◆ Your task
After going through the data below, state how many lines contain "will", and nothing else.

━━━ Entries provided ━━━

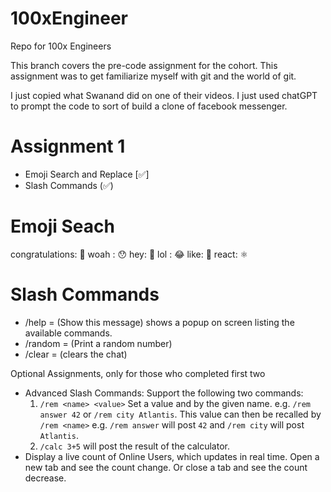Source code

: # 100xEngineer
Repo for 100x Engineers

This branch covers the pre-code assignment for the cohort. This assignment was to get familiarize myself with git and the world of git.

I just copied what Swanand did on one of their videos. I just used chatGPT to prompt the code to sort of build a clone of facebook messenger. 

# Assignment 1
- Emoji Search and Replace [✅]
- Slash Commands (✅)

# Emoji Seach
congratulations: 🎉
woah : 😯
hey: 👋
lol : 😂
like: 🤍
react: ⚛️

# Slash Commands
- /help = (Show this message) shows a popup on screen listing the available commands. 
- /random = (Print a random number)
- /clear = (clears the chat)


Optional Assignments, only for those who completed first two

- Advanced Slash Commands: Support the following two commands:
    1. `/rem <name> <value>` Set a value and by the given name. e.g. `/rem answer 42` or `/rem city Atlantis`. This value can then be recalled by `/rem <name>` e.g. `/rem answer` will post `42` and `/rem city` will post `Atlantis`.
    2. `/calc 3+5` will post the result of the calculator.
- Display a live count of Online Users, which updates in real time. Open a new tab and see the count change. Or close a tab and see the count decrease.
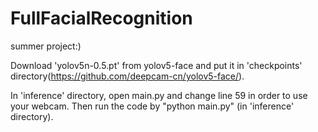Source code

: # FullFacialRecognition
summer project:)

Download 'yolov5n-0.5.pt' from yolov5-face and put it in 'checkpoints' directory(https://github.com/deepcam-cn/yolov5-face/).

In 'inference' directory, open main.py and change line 59 in order to use your webcam. Then run the code by "python main.py" (in 'inference' directory).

━━━

◆ Reply
2